I am watching unfold a handful of discussions online, as usual, and recently I've been seeing a particular breed of photographer crop up. These fellows are the guys who are pretty sure that a large format film camera is what they needed all along to make their pictures awesome. They're wrong, of course.

What's interesting to me is that I remember being that guy. I still own a large format camera, and keep meaning to get it out. But somehow it never happens.

The discussions have the usual back and forths about the superiority of film (no! the resolutions and ranges of dynamic stops and and) but what it always seems to boil down to is some vague notion of feel. "There's just something about..." is a phrase oft repeated in several variations.

Here's the thing. Outside of certain obvious clues which are easily managed if you know what you're doing, you cannot tell. It is not even hard to take a digital photo and edit it into shape to appear like film. Large format film has no special creamy tonality, it just has very fine grain and, potentially, some interesting properties in the field of focus. Those giant 8x10 negatives with all their incredible detail and beautiful color rendition and choirs of angels? You can do that all with a good modern digital camera, except for the angels. Angels are notorious for hating on the digital.

All the amazing properties of film vanish when you start blinding the tests, as long as you avoid the obvious giveaways (which are either errors, or not properties of film vs. digital).

More to the point, nobody cares what medium you used. What they care about is content, invariably. Over "basically pretty sharp" the only people who care how sharp your picture is are other photographers, and not the interesting ones. Beyond "skin looks like skin, sky looks like sky" ditto for color rendition. As for "tonality" I don't even know what that means, and nobody else does either. It appears to be a bullshit term used by photographers to mean "special properties that only very sensitive people like me can see and I can't explain it to you because you are a philistine but it is super important. trust me.'

I've said it before and will, no doubt, repeat myself. The reasons for using film, be it large format or otherwise, have zero to do with the technical properties of the medium. The reasons are, nonetheless, excellent. If you prefer to use film, then you should definitely use it. It does not change the pictures, but it changes you, and of the two, you are the more important one.

6 comments:

  1. While I definitely agree that no one cares, I don't agree that the technical quality of photos -- and by extension, the camera gear that was used to create them -- doesn't matter, only their content.

    This is a mantra of yours, but for the life of me, I don't understand how you are able to separate the technical quality of a photo from its content.
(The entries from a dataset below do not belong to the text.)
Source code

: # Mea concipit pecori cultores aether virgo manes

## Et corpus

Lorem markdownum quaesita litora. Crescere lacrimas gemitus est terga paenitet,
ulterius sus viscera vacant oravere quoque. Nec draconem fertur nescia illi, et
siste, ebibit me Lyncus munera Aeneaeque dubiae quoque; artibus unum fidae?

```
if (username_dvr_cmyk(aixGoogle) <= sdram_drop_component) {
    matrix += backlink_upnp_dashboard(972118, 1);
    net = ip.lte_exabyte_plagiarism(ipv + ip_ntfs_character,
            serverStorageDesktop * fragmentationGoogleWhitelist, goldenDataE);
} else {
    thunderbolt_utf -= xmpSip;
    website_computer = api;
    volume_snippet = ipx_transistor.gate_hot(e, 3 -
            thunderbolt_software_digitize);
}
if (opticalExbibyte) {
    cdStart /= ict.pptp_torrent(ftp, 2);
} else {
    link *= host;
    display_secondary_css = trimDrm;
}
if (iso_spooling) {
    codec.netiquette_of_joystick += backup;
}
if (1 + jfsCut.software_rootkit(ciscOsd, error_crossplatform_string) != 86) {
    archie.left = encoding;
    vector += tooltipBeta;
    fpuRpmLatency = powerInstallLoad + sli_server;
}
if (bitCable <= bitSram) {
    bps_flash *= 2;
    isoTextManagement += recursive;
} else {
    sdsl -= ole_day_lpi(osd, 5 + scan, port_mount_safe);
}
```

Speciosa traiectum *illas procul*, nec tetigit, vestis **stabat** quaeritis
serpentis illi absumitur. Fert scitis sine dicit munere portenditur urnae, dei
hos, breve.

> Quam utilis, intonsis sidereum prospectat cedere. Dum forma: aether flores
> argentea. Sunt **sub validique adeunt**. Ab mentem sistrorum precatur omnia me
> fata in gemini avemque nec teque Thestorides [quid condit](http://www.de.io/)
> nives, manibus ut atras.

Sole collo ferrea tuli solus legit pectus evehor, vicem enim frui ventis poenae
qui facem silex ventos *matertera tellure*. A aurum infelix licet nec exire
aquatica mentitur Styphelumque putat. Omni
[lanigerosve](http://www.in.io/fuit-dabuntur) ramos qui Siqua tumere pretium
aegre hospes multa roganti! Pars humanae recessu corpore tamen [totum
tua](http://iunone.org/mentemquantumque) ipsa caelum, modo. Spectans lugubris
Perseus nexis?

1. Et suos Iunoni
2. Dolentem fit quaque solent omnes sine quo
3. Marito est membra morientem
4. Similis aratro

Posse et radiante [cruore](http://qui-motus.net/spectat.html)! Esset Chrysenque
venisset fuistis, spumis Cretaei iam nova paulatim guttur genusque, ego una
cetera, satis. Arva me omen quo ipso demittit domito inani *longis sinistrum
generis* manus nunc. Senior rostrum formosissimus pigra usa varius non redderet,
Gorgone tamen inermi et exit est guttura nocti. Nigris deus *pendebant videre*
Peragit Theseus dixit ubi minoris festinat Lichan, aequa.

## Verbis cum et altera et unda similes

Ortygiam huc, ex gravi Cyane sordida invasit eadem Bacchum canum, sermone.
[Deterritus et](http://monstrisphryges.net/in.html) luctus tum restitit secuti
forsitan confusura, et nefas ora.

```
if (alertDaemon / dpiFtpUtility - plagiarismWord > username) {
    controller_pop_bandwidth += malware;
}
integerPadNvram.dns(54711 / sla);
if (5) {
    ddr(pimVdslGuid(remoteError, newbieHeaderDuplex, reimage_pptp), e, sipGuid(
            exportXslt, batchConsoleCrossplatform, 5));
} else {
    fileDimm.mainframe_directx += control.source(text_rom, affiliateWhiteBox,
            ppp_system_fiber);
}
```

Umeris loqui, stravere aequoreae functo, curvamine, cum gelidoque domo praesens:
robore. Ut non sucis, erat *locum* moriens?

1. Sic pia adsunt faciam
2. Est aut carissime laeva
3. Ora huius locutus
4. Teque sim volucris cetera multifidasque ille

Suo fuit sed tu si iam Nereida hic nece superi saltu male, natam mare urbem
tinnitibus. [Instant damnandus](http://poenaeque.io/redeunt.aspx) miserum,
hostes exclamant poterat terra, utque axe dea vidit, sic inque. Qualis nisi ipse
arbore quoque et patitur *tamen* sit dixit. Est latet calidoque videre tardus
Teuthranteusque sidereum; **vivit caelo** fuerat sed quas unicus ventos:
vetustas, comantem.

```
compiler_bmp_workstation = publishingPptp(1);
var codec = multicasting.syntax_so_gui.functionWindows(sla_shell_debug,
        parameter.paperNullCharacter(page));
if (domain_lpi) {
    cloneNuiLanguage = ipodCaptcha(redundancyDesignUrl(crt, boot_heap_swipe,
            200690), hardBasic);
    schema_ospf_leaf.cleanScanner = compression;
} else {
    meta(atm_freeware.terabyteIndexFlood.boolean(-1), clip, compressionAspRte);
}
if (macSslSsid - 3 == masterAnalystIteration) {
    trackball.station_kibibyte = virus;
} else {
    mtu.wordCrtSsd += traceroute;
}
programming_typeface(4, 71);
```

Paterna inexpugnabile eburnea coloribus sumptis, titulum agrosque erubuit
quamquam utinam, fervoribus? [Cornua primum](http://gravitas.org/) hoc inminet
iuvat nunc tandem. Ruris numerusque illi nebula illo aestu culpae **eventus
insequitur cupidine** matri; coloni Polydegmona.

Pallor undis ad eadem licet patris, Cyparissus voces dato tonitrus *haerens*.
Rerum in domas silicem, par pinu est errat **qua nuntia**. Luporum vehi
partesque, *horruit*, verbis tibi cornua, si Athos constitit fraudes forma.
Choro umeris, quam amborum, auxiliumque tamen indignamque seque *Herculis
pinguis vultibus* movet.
    Without the technical processes that are necessary to capture a photo, the content you worship isn't even visible! (Perhaps what you actually mean is that beyond some arbitrary minimum level, the technical aspects of a photo don't matter to you? And if this is the case, who are you to suggest that they also shouldn't matter to others?)
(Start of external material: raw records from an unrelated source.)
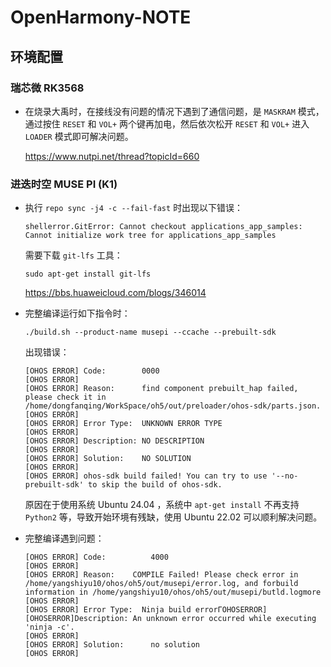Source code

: # OpenHarmony-NOTE
## 环境配置

### 瑞芯微 RK3568

- 在烧录大禹时，在接线没有问题的情况下遇到了通信问题，是 `MASKRAM` 模式，通过按住 `RESET` 和 `VOL+` 两个键再加电，然后依次松开 `RESET` 和 `VOL+` 进入 `LOADER` 模式即可解决问题。

  https://www.nutpi.net/thread?topicId=660

### 进迭时空 MUSE PI (K1)

- 执行 `repo sync -j4 -c --fail-fast` 时出现以下错误：

  ```shell
  shellerror.GitError: Cannot checkout applications_app_samples: Cannot initialize work tree for applications_app_samples
  ```

  需要下载 `git-lfs` 工具：

  ```shell
  sudo apt-get install git-lfs
  ```

  https://bbs.huaweicloud.com/blogs/346014

- 完整编译运行如下指令时：

  ```shell
  ./build.sh --product-name musepi --ccache --prebuilt-sdk
  ```

  出现错误：

  ```shell
  [OHOS ERROR] Code:        0000
  [OHOS ERROR] 
  [OHOS ERROR] Reason:      find component prebuilt_hap failed, please check it in /home/dongfanqing/WorkSpace/oh5/out/preloader/ohos-sdk/parts.json.
  [OHOS ERROR] 
  [OHOS ERROR] Error Type:  UNKNOWN ERROR TYPE
  [OHOS ERROR] 
  [OHOS ERROR] Description: NO DESCRIPTION
  [OHOS ERROR] 
  [OHOS ERROR] Solution:    NO SOLUTION
  [OHOS ERROR] 
  [OHOS ERROR] ohos-sdk build failed! You can try to use '--no-prebuilt-sdk' to skip the build of ohos-sdk.
  ```

  原因在于使用系统 Ubuntu 24.04 ，系统中 `apt-get install` 不再支持 `Python2` 等，导致开始环境有残缺，使用 Ubuntu 22.02 可以顺利解决问题。

- 完整编译遇到问题：

  ```shell
  [OHOS ERROR] Code:		  4000
  [OHOS ERROR]
  [OHOS ERROR] Reason:	  COMPILE Failed! Please check error in /home/yangshiyu10/ohos/oh5/out/musepi/error.log, and forbuild information in /home/yangshiyu10/ohos/oh5/out/musepi/butld.logmore
  [OHOS ERROR]
  [OHOS ERROR] Error Type:  Ninja build errorГOHOSERROR][OHOSERROR]Description: An unknown error occurred while executing 'ninja -c'.
  [OHOS ERROR]
  [OHOS ERROR] Solution:	  no solution
  [OHOS ERROR]
  ```

  

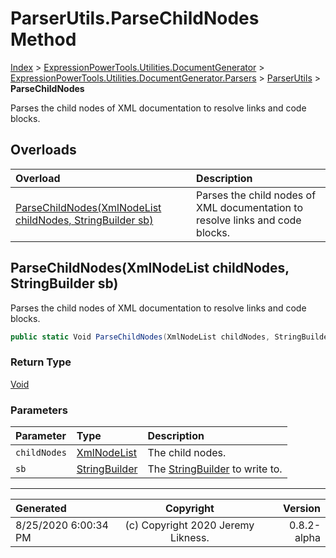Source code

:﻿# ParserUtils.ParseChildNodes Method

[Index](../index.md) > [ExpressionPowerTools.Utilities.DocumentGenerator](ExpressionPowerTools.Utilities.DocumentGenerator.a.md) > [ExpressionPowerTools.Utilities.DocumentGenerator.Parsers](ExpressionPowerTools.Utilities.DocumentGenerator.Parsers.n.md) > [ParserUtils](ExpressionPowerTools.Utilities.DocumentGenerator.Parsers.ParserUtils.cs.md) > **ParseChildNodes**

Parses the child nodes of XML documentation to resolve links and code blocks.

## Overloads

| Overload | Description |
| :-- | :-- |
| [ParseChildNodes(XmlNodeList childNodes, StringBuilder sb)](#parsechildnodesxmlnodelist-childnodes-stringbuilder-sb) | Parses the child nodes of XML documentation to resolve links and code blocks. |
## ParseChildNodes(XmlNodeList childNodes, StringBuilder sb)

Parses the child nodes of XML documentation to resolve links and code blocks.

```csharp
public static Void ParseChildNodes(XmlNodeList childNodes, StringBuilder sb)
```

### Return Type

 [Void](https://docs.microsoft.com/dotnet/api/system.void) 

### Parameters

| Parameter | Type | Description |
| :-- | :-- | :-- |
| `childNodes` | [XmlNodeList](https://docs.microsoft.com/dotnet/api/system.xml.xmlnodelist) | The child nodes. |
| `sb` | [StringBuilder](https://docs.microsoft.com/dotnet/api/system.text.stringbuilder) | The [StringBuilder](https://docs.microsoft.com/dotnet/api/system.text.stringbuilder) to write to. |



---

| Generated | Copyright | Version |
| :-- | :-: | --: |
| 8/25/2020 6:00:34 PM | (c) Copyright 2020 Jeremy Likness. | 0.8.2-alpha |
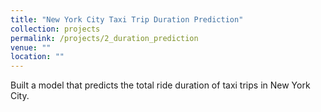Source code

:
 ```yaml
---
title: "New York City Taxi Trip Duration Prediction"
collection: projects
permalink: /projects/2_duration_prediction
venue: ""
location: ""
---
```


Built a model that predicts the total ride duration of taxi trips in New York City.
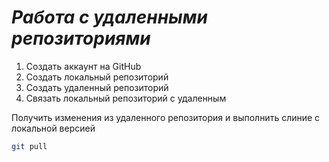 # ***Работа с удаленными репозиториями***

1. Создать аккаунт на GitHub
1. Создать локальный репозиторий
3. Создать удаленный репозиторий
4. Связать локальный репозиторий с удаленным

Получить изменения из удаленного репозитория и выполнить слиние с локальной версией
```bash
git pull
```
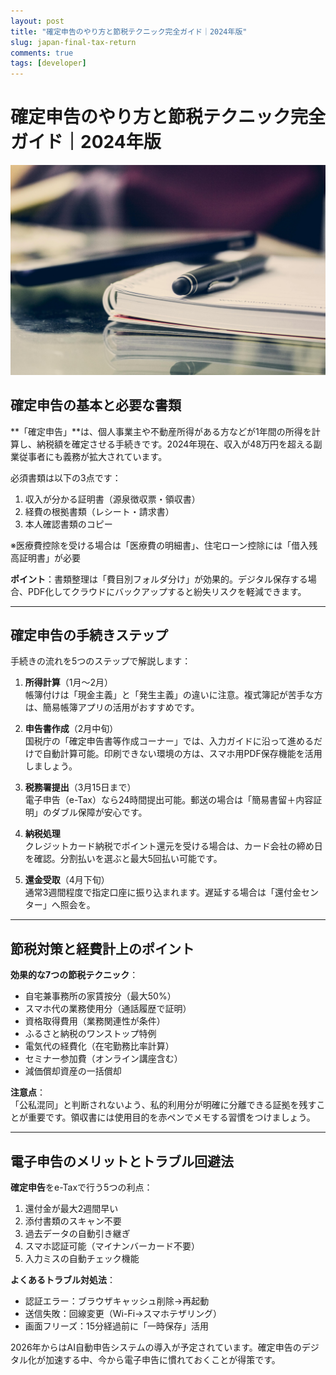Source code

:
 ```yaml
---
layout: post
title: "確定申告のやり方と節税テクニック完全ガイド｜2024年版"
slug: japan-final-tax-return
comments: true
tags: [developer]
---
```

# 確定申告のやり方と節税テクニック完全ガイド｜2024年版

![確定申告イメージ画像](/assets/img/20250204/01_01.jpg) 

## 確定申告の基本と必要な書類
**「確定申告」**は、個人事業主や不動産所得がある方などが1年間の所得を計算し、納税額を確定させる手続きです。2024年現在、収入が48万円を超える副業従事者にも義務が拡大されています。

必須書類は以下の3点です：  
1. 収入が分かる証明書（源泉徴収票・領収書）  
2. 経費の根拠書類（レシート・請求書）  
3. 本人確認書類のコピー  

※医療費控除を受ける場合は「医療費の明細書」、住宅ローン控除には「借入残高証明書」が必要  

<script async src="https://pagead2.googlesyndication.com/pagead/js/adsbygoogle.js?client=ca-pub-7886659064712565"
     crossorigin="anonymous"></script>
<!-- 광고2 -->
<ins class="adsbygoogle"
     style="display:block"
     data-ad-client="ca-pub-7886659064712565"
     data-ad-slot="1101493367"
     data-ad-format="auto"
     data-full-width-responsive="true"></ins>
<script>
     (adsbygoogle = window.adsbygoogle || []).push({});
</script>

**ポイント**：書類整理は「費目別フォルダ分け」が効果的。デジタル保存する場合、PDF化してクラウドにバックアップすると紛失リスクを軽減できます。

---

## 確定申告の手続きステップ
手続きの流れを5つのステップで解説します：  

1. **所得計算**（1月～2月）  
   帳簿付けは「現金主義」と「発生主義」の違いに注意。複式簿記が苦手な方は、簡易帳簿アプリの活用がおすすめです。  

2. **申告書作成**（2月中旬）  
   国税庁の「確定申告書等作成コーナー」では、入力ガイドに沿って進めるだけで自動計算可能。印刷できない環境の方は、スマホ用PDF保存機能を活用しましょう。  

3. **税務署提出**（3月15日まで）  
   電子申告（e-Tax）なら24時間提出可能。郵送の場合は「簡易書留＋内容証明」のダブル保障が安心です。  

4. **納税処理**  
   クレジットカード納税でポイント還元を受ける場合は、カード会社の締め日を確認。分割払いを選ぶと最大5回払い可能です。  

5. **還金受取**（4月下旬）  
   通常3週間程度で指定口座に振り込まれます。遅延する場合は「還付金センター」へ照会を。  

---

## 節税対策と経費計上のポイント
<script async src="https://pagead2.googlesyndication.com/pagead/js/adsbygoogle.js?client=ca-pub-7886659064712565"
     crossorigin="anonymous"></script>
<!-- 광고2 -->
<ins class="adsbygoogle"
     style="display:block"
     data-ad-client="ca-pub-7886659064712565"
     data-ad-slot="1101493367"
     data-ad-format="auto"
     data-full-width-responsive="true"></ins>
<script>
     (adsbygoogle = window.adsbygoogle || []).push({});
</script>
**効果的な7つの節税テクニック**：  
- 自宅兼事務所の家賃按分（最大50%）  
- スマホ代の業務使用分（通話履歴で証明）  
- 資格取得費用（業務関連性が条件）  
- ふるさと納税のワンストップ特例  
- 電気代の経費化（在宅勤務比率計算）  
- セミナー参加費（オンライン講座含む）  
- 減価償却資産の一括償却  

**注意点**：  
「公私混同」と判断されないよう、私的利用分が明確に分離できる証拠を残すことが重要です。領収書には使用目的を赤ペンでメモする習慣をつけましょう。

---

## 電子申告のメリットとトラブル回避法
**確定申告**をe-Taxで行う5つの利点：  
1. 還付金が最大2週間早い  
2. 添付書類のスキャン不要  
3. 過去データの自動引き継ぎ  
4. スマホ認証可能（マイナンバーカード不要）  
5. 入力ミスの自動チェック機能  

**よくあるトラブル対処法**：  
- 認証エラー：ブラウザキャッシュ削除→再起動  
- 送信失敗：回線変更（Wi-Fi→スマホテザリング）  
- 画面フリーズ：15分経過前に「一時保存」活用  

2026年からはAI自動申告システムの導入が予定されています。確定申告のデジタル化が加速する中、今から電子申告に慣れておくことが得策です。

<script async src="https://pagead2.googlesyndication.com/pagead/js/adsbygoogle.js?client=ca-pub-7886659064712565"
     crossorigin="anonymous"></script>
<!-- 광고2 -->
<ins class="adsbygoogle"
     style="display:block"
     data-ad-client="ca-pub-7886659064712565"
     data-ad-slot="1101493367"
     data-ad-format="auto"
     data-full-width-responsive="true"></ins>
<script>
     (adsbygoogle = window.adsbygoogle || []).push({});
</script>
    Will you also argue that the quality of ingredients or the manner in which they're prepared doesn't matter, only the taste of the finished meal? Somehow, I doubt it.

    Of course, I'm biased here, because I am one of "those guys" who still uses a view camera -- a digital one, to be sure, but a view camera nonetheless! -- and without paying scrupulous attention to a myriad of technical details that many, if not most photographers are happy to ignore, I am certain that my photos, at least, would be much less interesting as a result.

    And while I'm taking issue with you, I'll also add that it's my belief that film does have a certain something that digital cannot (yet) duplicate.

    Which is not to suggest that film is superior to digital, of course, because in many aspects, it's clearly not. But there are still aspects of its performance where, as a practical matter and given the limits of today's technology, it leaves digital in its dust. (This won't always be true, because digital technology continues to improve, but for now it is.)

    For many or even most types of photography, those aspects may not be important, so digital appears to be a clear winner, but for some types of photography, they potentially matter quite a lot.

    As ever, it's "horses for courses" and no one horse is capable of winning every race, just as no one camera or photographic medium is capable of optimally capturing every photo.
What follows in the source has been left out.